WHAT IS REQUIRED —
Without the pictures, output the records below exactly as they are.

------------------------------------

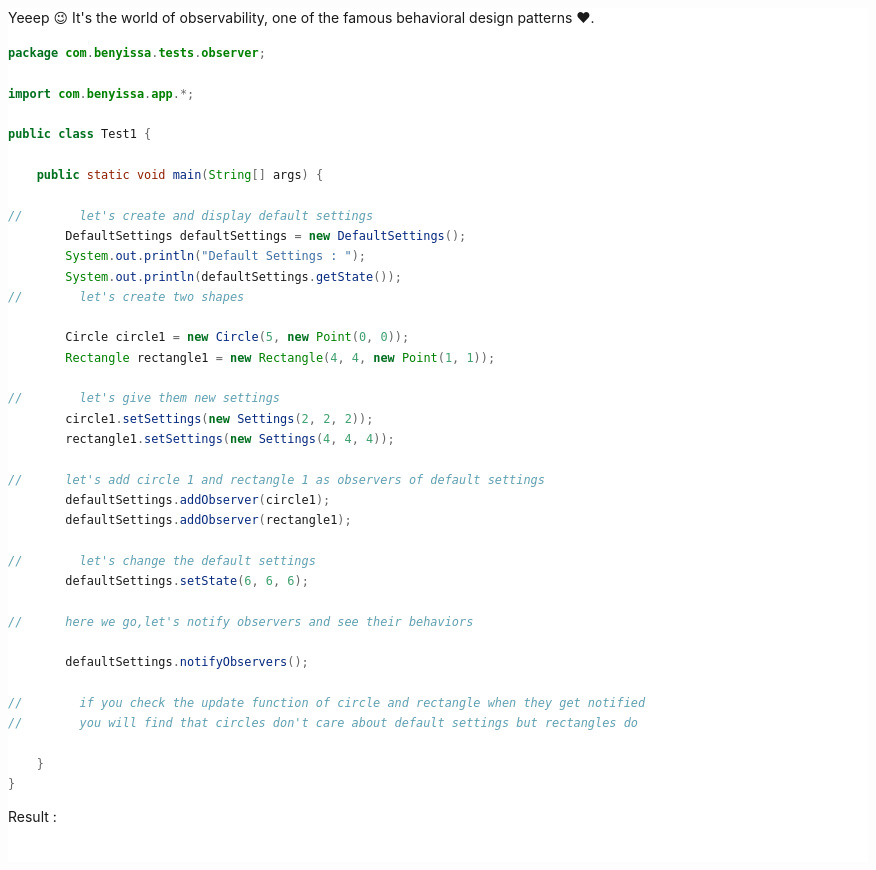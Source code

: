Yeeep 😉 It's the world of observability, one of the famous behavioral design patterns ❤.

```java
package com.benyissa.tests.observer;

import com.benyissa.app.*;

public class Test1 {

    public static void main(String[] args) {

//        let's create and display default settings
        DefaultSettings defaultSettings = new DefaultSettings();
        System.out.println("Default Settings : ");
        System.out.println(defaultSettings.getState());
//        let's create two shapes

        Circle circle1 = new Circle(5, new Point(0, 0));
        Rectangle rectangle1 = new Rectangle(4, 4, new Point(1, 1));

//        let's give them new settings
        circle1.setSettings(new Settings(2, 2, 2));
        rectangle1.setSettings(new Settings(4, 4, 4));

//      let's add circle 1 and rectangle 1 as observers of default settings
        defaultSettings.addObserver(circle1);
        defaultSettings.addObserver(rectangle1);

//        let's change the default settings
        defaultSettings.setState(6, 6, 6);

//      here we go,let's notify observers and see their behaviors

        defaultSettings.notifyObservers();

//        if you check the update function of circle and rectangle when they get notified
//        you will find that circles don't care about default settings but rectangles do

    }
}

```

Result :

<br>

------------------------------------

REPLY —
Source code

:Yeeep 😉 It's the world of observability, one of the famous behavioral design patterns ❤.

```java
package com.benyissa.tests.observer;

import com.benyissa.app.*;

public class Test1 {

    public static void main(String[] args) {

//        let's create and display default settings
        DefaultSettings defaultSettings = new DefaultSettings();
        System.out.println("Default Settings : ");
        System.out.println(defaultSettings.getState());
//        let's create two shapes

        Circle circle1 = new Circle(5, new Point(0, 0));
        Rectangle rectangle1 = new Rectangle(4, 4, new Point(1, 1));

//        let's give them new settings
        circle1.setSettings(new Settings(2, 2, 2));
        rectangle1.setSettings(new Settings(4, 4, 4));

//      let's add circle 1 and rectangle 1 as observers of default settings
        defaultSettings.addObserver(circle1);
        defaultSettings.addObserver(rectangle1);

//        let's change the default settings
        defaultSettings.setState(6, 6, 6);

//      here we go,let's notify observers and see their behaviors

        defaultSettings.notifyObservers();

//        if you check the update function of circle and rectangle when they get notified
//        you will find that circles don't care about default settings but rectangles do

    }
}

```

Result :

<br>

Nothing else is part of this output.